Si le personnage du Anti-Héros est tellement présent dans notre culture, et que c’est lui qui fait les meilleures recettes au box office, c’est parce qu’il répond à un besoin qui nous anime en profondeur, et qu’il suscite en nous une forme d’admiration honteuse qui nous fait saliver en secret.
Et si l’Anti-Héros était le seul être fondamentalement honnête dans un monde étouffé d’hypocrisie ?
Qu’on l’admette ou non, l’archétype du Anti-Héros représente une certaine forme de liberté. Et ça, y a rien à faire : ça fera toujours rêver le sale gosse qui survit en nous.
Qui est cet indécrottable rebelle qui vit selon ses propres lois ? Comment un loser asocial peut-il faire naître en nous cette étrange fascination et éveiller notre sympathie ? Quel est son moteur, quelles sont ses motivations ?
Et surtout… pourquoi est-il si sexy ?
Exploration d'un personnage anticonformiste qu'on adore détester : mise en lumière de l'ultime rebelle
VA TE COUCHER, SUPERMAN…
Soyons honnêtes.
Tout le monde en a soupé du héros conventionnel, bien sous tout rapport, beau, fort et courtois en toute circonstance, avec le brushing qui bouge pas d’un cheveux même au sortir d’un affrontement terrifique avec les forces du Mal et le sourire Colgate affiché comme une pub pour le bonheur.

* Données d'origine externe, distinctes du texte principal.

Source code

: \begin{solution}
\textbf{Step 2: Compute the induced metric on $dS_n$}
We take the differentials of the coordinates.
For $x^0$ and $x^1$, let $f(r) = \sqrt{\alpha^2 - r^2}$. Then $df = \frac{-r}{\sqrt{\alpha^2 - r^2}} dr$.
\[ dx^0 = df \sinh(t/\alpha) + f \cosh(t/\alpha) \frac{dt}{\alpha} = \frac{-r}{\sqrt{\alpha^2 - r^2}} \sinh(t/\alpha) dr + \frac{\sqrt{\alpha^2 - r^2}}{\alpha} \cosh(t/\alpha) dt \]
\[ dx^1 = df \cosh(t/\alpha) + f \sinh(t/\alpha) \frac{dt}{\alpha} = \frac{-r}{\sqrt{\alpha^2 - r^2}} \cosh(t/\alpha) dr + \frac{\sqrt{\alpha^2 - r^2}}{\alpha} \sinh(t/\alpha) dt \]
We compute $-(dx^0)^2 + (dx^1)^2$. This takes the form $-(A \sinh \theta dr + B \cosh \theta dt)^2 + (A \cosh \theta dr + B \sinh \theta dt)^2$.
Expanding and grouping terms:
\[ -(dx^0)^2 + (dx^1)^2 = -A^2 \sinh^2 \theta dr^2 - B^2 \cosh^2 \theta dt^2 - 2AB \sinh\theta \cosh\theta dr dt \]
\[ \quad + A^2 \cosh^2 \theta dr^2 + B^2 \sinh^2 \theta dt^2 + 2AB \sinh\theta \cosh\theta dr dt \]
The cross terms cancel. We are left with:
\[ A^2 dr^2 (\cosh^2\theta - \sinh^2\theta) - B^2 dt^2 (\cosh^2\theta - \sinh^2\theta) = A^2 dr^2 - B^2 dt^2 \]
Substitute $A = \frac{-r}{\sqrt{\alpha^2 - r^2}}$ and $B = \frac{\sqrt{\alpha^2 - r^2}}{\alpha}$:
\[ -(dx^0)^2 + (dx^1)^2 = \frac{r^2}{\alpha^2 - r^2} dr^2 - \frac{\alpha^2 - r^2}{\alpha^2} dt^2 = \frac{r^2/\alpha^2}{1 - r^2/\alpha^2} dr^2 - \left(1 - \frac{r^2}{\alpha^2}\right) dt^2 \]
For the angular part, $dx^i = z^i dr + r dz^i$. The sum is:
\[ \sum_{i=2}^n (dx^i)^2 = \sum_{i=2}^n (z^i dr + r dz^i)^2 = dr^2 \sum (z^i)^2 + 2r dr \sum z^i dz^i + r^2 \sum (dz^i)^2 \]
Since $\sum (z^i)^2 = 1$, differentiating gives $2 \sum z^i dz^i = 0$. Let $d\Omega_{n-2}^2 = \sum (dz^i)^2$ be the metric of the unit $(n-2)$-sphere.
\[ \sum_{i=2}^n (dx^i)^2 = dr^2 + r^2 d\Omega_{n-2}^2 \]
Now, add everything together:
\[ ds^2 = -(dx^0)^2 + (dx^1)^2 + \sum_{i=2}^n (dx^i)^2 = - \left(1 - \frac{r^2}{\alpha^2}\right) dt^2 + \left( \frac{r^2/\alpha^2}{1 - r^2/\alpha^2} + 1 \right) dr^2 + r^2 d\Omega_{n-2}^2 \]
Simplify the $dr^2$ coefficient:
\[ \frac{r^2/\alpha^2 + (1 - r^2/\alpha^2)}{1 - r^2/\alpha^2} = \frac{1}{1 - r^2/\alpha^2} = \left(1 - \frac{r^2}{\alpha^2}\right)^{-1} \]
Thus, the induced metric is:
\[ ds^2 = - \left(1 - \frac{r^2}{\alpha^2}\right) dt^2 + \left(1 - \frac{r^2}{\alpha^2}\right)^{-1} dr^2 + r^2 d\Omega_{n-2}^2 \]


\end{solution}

Rien à faire, ce type est un fake, c’est criant.
Je veux dire, comment on pourrait s’identifier à lui quand notre miroir nous renvoie chaque matin l’image de Gargamelle plutôt que celle de Clark Kent ?
Et puis, ras la casquette de prétendre admirer ces valeurs soi-disant hautement humaines que ce fichu héros est bien le seul à défendre, quand nous, misérable lie de la société, nous roulons joyeusement dans la fange.
ET TU PEUX REMBALLER TON HYPOCRISIE !
Parlons-en, de ces valeurs.
Bien-pensance, bienveillance, et tous les mots qui commencent par bien-quelque chose et nous filent des envies de meurtre chaque fois (bien trop souvent de nos jours) qu’ils sont brandis tel un étendard de sainteté pour justifier les plus lâches formes d’hypocrisie.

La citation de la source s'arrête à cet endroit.